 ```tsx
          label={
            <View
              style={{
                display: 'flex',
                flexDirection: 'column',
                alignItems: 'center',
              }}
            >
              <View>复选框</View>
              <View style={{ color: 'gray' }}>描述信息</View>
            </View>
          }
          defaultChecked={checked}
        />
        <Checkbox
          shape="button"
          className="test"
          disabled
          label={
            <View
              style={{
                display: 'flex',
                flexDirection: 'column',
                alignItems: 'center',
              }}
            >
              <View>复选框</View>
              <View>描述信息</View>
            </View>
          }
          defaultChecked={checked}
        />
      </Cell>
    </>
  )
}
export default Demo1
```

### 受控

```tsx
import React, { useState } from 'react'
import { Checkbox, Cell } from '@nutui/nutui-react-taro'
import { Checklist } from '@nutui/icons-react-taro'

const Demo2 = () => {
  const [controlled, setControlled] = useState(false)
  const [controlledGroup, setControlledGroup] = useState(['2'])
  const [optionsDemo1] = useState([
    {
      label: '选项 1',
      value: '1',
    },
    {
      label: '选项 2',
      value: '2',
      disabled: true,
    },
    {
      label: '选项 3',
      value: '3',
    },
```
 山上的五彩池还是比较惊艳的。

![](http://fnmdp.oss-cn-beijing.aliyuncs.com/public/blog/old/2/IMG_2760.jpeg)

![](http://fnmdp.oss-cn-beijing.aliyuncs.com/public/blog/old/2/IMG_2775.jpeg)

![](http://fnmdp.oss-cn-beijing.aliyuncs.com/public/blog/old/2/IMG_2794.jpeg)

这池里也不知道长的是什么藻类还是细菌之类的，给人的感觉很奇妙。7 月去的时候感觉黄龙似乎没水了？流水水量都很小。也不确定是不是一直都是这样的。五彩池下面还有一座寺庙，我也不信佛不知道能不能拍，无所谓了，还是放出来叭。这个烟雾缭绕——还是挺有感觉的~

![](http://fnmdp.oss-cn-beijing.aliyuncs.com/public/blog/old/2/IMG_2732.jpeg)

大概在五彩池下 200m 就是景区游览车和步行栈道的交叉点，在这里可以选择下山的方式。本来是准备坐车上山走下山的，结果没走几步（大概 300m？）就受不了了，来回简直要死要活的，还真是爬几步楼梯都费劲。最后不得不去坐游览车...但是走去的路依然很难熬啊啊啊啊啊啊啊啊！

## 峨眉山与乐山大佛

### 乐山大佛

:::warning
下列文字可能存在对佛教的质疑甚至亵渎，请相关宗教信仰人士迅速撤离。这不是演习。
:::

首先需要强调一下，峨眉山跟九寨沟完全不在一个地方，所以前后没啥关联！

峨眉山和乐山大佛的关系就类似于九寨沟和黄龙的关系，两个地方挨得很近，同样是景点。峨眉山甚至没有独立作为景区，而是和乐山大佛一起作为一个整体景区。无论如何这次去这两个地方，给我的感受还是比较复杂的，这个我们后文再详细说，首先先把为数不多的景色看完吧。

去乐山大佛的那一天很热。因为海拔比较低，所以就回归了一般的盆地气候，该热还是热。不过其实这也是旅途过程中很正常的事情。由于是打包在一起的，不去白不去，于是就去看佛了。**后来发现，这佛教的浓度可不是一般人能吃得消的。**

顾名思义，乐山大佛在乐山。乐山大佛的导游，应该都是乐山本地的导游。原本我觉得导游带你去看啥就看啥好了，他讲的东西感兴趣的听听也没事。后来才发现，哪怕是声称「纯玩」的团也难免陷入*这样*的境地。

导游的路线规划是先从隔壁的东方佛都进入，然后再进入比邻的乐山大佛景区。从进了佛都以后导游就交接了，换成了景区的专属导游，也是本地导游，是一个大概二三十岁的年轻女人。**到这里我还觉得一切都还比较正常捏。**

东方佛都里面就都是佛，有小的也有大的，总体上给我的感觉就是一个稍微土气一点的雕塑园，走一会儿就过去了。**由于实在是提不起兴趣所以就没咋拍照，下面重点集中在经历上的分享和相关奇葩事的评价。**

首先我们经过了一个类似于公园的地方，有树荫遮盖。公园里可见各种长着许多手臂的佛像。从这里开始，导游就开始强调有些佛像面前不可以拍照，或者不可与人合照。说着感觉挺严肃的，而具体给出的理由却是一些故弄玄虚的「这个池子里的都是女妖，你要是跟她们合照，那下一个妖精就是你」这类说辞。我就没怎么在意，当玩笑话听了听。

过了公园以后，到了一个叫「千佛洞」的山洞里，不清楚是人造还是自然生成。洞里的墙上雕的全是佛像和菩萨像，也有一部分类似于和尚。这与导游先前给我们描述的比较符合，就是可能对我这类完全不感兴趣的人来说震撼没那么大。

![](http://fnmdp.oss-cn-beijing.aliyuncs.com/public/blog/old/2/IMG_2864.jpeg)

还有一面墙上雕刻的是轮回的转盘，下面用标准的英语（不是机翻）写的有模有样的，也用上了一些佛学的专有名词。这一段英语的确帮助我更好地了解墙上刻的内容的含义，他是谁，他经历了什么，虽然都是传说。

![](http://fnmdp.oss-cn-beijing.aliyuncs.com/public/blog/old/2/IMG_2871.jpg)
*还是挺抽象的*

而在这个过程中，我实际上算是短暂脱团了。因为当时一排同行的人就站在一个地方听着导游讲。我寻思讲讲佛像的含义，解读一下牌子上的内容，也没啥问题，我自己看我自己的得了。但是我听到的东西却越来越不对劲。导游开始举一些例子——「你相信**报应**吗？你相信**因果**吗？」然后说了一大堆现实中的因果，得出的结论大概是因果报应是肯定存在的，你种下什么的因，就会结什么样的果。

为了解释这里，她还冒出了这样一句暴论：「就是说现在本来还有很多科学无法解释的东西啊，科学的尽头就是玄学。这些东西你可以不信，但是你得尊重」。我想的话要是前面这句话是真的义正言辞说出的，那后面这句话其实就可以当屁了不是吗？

Your task
Each entry above must be repeated exactly, with nothing dropped.

Output of the exercise
 ```tsx
          label={
            <View
              style={{
                display: 'flex',
                flexDirection: 'column',
                alignItems: 'center',
              }}
            >
              <View>复选框</View>
              <View style={{ color: 'gray' }}>描述信息</View>
            </View>
          }
          defaultChecked={checked}
        />
        <Checkbox
          shape="button"
          className="test"
          disabled
          label={
            <View
              style={{
                display: 'flex',
                flexDirection: 'column',
                alignItems: 'center',
              }}
            >
              <View>复选框</View>
              <View>描述信息</View>
            </View>
          }
          defaultChecked={checked}
        />
      </Cell>
    </>
  )
}
export default Demo1
```

### 受控

```tsx
import React, { useState } from 'react'
import { Checkbox, Cell } from '@nutui/nutui-react-taro'
import { Checklist } from '@nutui/icons-react-taro'

const Demo2 = () => {
  const [controlled, setControlled] = useState(false)
  const [controlledGroup, setControlledGroup] = useState(['2'])
  const [optionsDemo1] = useState([
    {
      label: '选项 1',
      value: '1',
    },
    {
      label: '选项 2',
      value: '2',
      disabled: true,
    },
    {
      label: '选项 3',
      value: '3',
    },
```
 山上的五彩池还是比较惊艳的。

![](http://fnmdp.oss-cn-beijing.aliyuncs.com/public/blog/old/2/IMG_2760.jpeg)

![](http://fnmdp.oss-cn-beijing.aliyuncs.com/public/blog/old/2/IMG_2775.jpeg)

![](http://fnmdp.oss-cn-beijing.aliyuncs.com/public/blog/old/2/IMG_2794.jpeg)

这池里也不知道长的是什么藻类还是细菌之类的，给人的感觉很奇妙。7 月去的时候感觉黄龙似乎没水了？流水水量都很小。也不确定是不是一直都是这样的。五彩池下面还有一座寺庙，我也不信佛不知道能不能拍，无所谓了，还是放出来叭。这个烟雾缭绕——还是挺有感觉的~

![](http://fnmdp.oss-cn-beijing.aliyuncs.com/public/blog/old/2/IMG_2732.jpeg)

大概在五彩池下 200m 就是景区游览车和步行栈道的交叉点，在这里可以选择下山的方式。本来是准备坐车上山走下山的，结果没走几步（大概 300m？）就受不了了，来回简直要死要活的，还真是爬几步楼梯都费劲。最后不得不去坐游览车...但是走去的路依然很难熬啊啊啊啊啊啊啊啊！

## 峨眉山与乐山大佛

### 乐山大佛

:::warning
下列文字可能存在对佛教的质疑甚至亵渎，请相关宗教信仰人士迅速撤离。这不是演习。
:::

首先需要强调一下，峨眉山跟九寨沟完全不在一个地方，所以前后没啥关联！

峨眉山和乐山大佛的关系就类似于九寨沟和黄龙的关系，两个地方挨得很近，同样是景点。峨眉山甚至没有独立作为景区，而是和乐山大佛一起作为一个整体景区。无论如何这次去这两个地方，给我的感受还是比较复杂的，这个我们后文再详细说，首先先把为数不多的景色看完吧。

去乐山大佛的那一天很热。因为海拔比较低，所以就回归了一般的盆地气候，该热还是热。不过其实这也是旅途过程中很正常的事情。由于是打包在一起的，不去白不去，于是就去看佛了。**后来发现，这佛教的浓度可不是一般人能吃得消的。**

顾名思义，乐山大佛在乐山。乐山大佛的导游，应该都是乐山本地的导游。原本我觉得导游带你去看啥就看啥好了，他讲的东西感兴趣的听听也没事。后来才发现，哪怕是声称「纯玩」的团也难免陷入*这样*的境地。

导游的路线规划是先从隔壁的东方佛都进入，然后再进入比邻的乐山大佛景区。从进了佛都以后导游就交接了，换成了景区的专属导游，也是本地导游，是一个大概二三十岁的年轻女人。**到这里我还觉得一切都还比较正常捏。**

东方佛都里面就都是佛，有小的也有大的，总体上给我的感觉就是一个稍微土气一点的雕塑园，走一会儿就过去了。**由于实在是提不起兴趣所以就没咋拍照，下面重点集中在经历上的分享和相关奇葩事的评价。**

首先我们经过了一个类似于公园的地方，有树荫遮盖。公园里可见各种长着许多手臂的佛像。从这里开始，导游就开始强调有些佛像面前不可以拍照，或者不可与人合照。说着感觉挺严肃的，而具体给出的理由却是一些故弄玄虚的「这个池子里的都是女妖，你要是跟她们合照，那下一个妖精就是你」这类说辞。我就没怎么在意，当玩笑话听了听。

过了公园以后，到了一个叫「千佛洞」的山洞里，不清楚是人造还是自然生成。洞里的墙上雕的全是佛像和菩萨像，也有一部分类似于和尚。这与导游先前给我们描述的比较符合，就是可能对我这类完全不感兴趣的人来说震撼没那么大。

![](http://fnmdp.oss-cn-beijing.aliyuncs.com/public/blog/old/2/IMG_2864.jpeg)

还有一面墙上雕刻的是轮回的转盘，下面用标准的英语（不是机翻）写的有模有样的，也用上了一些佛学的专有名词。这一段英语的确帮助我更好地了解墙上刻的内容的含义，他是谁，他经历了什么，虽然都是传说。

![](http://fnmdp.oss-cn-beijing.aliyuncs.com/public/blog/old/2/IMG_2871.jpg)
*还是挺抽象的*

而在这个过程中，我实际上算是短暂脱团了。因为当时一排同行的人就站在一个地方听着导游讲。我寻思讲讲佛像的含义，解读一下牌子上的内容，也没啥问题，我自己看我自己的得了。但是我听到的东西却越来越不对劲。导游开始举一些例子——「你相信**报应**吗？你相信**因果**吗？」然后说了一大堆现实中的因果，得出的结论大概是因果报应是肯定存在的，你种下什么的因，就会结什么样的果。

为了解释这里，她还冒出了这样一句暴论：「就是说现在本来还有很多科学无法解释的东西啊，科学的尽头就是玄学。这些东西你可以不信，但是你得尊重」。我想的话要是前面这句话是真的义正言辞说出的，那后面这句话其实就可以当屁了不是吗？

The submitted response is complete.